[Opening Listed records section]
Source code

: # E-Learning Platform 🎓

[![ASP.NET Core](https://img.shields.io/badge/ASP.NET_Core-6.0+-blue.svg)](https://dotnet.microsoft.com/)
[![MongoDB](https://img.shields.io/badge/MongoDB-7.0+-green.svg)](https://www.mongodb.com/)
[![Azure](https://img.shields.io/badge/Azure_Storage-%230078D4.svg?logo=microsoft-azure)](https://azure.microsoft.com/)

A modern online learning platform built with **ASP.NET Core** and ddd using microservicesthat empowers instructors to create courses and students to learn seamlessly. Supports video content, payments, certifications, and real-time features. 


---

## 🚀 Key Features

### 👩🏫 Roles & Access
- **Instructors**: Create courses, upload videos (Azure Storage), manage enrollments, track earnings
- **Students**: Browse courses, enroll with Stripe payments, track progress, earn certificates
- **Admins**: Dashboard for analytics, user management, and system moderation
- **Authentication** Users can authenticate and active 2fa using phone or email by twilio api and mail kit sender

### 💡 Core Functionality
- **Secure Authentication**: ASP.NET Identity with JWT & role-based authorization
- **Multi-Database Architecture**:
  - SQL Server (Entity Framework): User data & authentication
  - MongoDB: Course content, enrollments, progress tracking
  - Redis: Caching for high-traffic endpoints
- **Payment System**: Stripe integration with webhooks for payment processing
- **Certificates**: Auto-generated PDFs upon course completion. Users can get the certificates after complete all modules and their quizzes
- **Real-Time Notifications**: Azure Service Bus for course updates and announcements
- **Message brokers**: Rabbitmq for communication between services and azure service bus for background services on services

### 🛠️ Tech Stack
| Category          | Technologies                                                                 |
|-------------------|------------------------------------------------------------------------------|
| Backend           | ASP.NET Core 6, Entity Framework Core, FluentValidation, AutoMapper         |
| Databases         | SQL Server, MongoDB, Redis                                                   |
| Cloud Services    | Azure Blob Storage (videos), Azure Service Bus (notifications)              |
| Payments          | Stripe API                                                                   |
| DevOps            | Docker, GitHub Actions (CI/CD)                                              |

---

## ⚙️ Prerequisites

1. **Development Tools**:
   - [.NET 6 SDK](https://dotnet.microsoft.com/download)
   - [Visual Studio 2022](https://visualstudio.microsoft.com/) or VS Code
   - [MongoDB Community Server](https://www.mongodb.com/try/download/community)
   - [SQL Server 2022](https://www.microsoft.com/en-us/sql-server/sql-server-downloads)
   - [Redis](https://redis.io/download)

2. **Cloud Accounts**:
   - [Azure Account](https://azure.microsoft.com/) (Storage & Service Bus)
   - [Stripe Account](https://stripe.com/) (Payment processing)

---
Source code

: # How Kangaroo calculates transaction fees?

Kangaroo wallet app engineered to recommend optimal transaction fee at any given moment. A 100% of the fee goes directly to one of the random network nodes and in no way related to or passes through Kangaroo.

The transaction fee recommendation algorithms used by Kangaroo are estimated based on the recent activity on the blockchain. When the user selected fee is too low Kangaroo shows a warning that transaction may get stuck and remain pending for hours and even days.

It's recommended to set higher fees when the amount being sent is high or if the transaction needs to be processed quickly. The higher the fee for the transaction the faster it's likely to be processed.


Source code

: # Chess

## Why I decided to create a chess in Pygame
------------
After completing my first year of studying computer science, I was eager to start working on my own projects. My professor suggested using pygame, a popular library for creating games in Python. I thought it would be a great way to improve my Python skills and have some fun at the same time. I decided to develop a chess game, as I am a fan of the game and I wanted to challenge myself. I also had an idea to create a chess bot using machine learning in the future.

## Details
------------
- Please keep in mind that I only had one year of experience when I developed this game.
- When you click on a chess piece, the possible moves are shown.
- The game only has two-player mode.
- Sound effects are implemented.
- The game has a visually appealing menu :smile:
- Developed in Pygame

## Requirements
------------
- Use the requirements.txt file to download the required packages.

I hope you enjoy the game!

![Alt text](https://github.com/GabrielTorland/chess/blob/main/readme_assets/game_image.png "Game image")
[Closing Listed records section]
Work out how many lines of the data above contain the string "microsoft" and give the number alone.

Result below ::
6